* **Items from a data source**
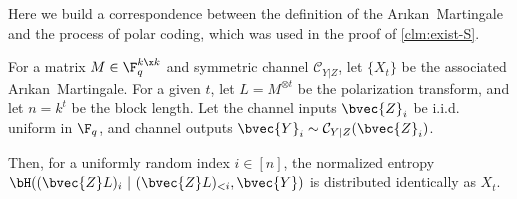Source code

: \documentclass[11pt]{article}
\newcommand{\Arikan}{Ar\i kan}
\begin{document}
Here we build a correspondence between the definition of the \Arikan~Martingale and the process of polar coding, which was used in the proof of \cref{clm:exist-S}.

\begin{lemma}
	\label{lem:mart-code}
	For a matrix $M \in \F_q^{k \x k}$ and symmetric channel $\mathcal{C}_{Y | Z}$,
	let $\{X_t\}$ be the associated \Arikan~Martingale.
	For a given $t$,  let $L = M^{\otimes t}$ be the polarization transform,
	and let $n = k^t$ be the block length.
	Let the channel inputs $\bvec{Z}_i$ be i.i.d. uniform in $\F_q$,
	and channel outputs $\bvec{Y}_i \sim \mathcal{C}_{Y|Z}(\bvec{Z}_i)$.
	
	Then, for a uniformly random index $i \in [n]$,
	the normalized entropy $\bH((\bvec{Z} L)_i ~|~   (\bvec{Z} L)_{< i}, \bvec{Y})$
	is distributed identically as $X_t$.
\end{lemma}
\end{document}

* **Exercise brief**
Looking at the records above, how many of their lines carry the string "Martingale"? Answer with the number and nothing else.

* **Answer space**
2